Supreme Court Will Hear Pledge of Allegiance Case
Decaffeinated Jedi writes "As reported in this CNN.com article, the U.S. Supreme Court will hear a case next year (most likely in June) involving whether public schools can lead students in a 'voluntary' recitation of the Pledge of Allegiance. At issue in this case is whether the inclusion of the phrase 'under God' in the pledge constitutes an establishment of religion on the part of the state and an infringement on students' religious liberty when it is recited in the public school setting. This case comes to the Supreme Court as an appeal of the June 2002 ruling made by the 9th U.S. Circuit Court of Appeals--a decision that led to one of the most active stories in Slashdot history." The CNN article's emphasis on voluntariness -- "whether schoolchildren can be allowed to recite the Pledge voluntarily" -- is grossly misleading, almost propagandistic. Most states have laws requiring the pledge to be recited every day as a class activity, and these are the laws in question. In theory students shouldn't be punished for failing to recite along with the rest of the class (due to a previous Supreme Court decision). No state has a law prohibiting anyone from reciting the pledge voluntarily, whenever they want to.

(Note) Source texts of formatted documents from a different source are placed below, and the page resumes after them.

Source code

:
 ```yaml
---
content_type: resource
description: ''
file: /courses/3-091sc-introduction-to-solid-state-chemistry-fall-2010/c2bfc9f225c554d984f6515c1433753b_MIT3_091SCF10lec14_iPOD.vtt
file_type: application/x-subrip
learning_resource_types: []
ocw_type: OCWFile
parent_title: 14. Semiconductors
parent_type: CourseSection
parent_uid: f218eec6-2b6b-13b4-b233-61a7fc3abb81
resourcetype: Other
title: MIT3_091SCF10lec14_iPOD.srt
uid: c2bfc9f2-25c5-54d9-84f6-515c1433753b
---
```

What does this have to do with online rights?
What does it have to do with anything Nerds are interested in?
It seems more like a topic for a civil libertarian blog.
I'm not saying the government is right or wrong. I'm just asserting this is off topic. Michael, can't you find another website to pound your drums on?
A Good Intro to NetBS
It's always amazing to me how much people think that God needs defending.
Your relationship with God is the only important thing in the universe, and you don't need a government to tell you how to have a good relationship with your deity.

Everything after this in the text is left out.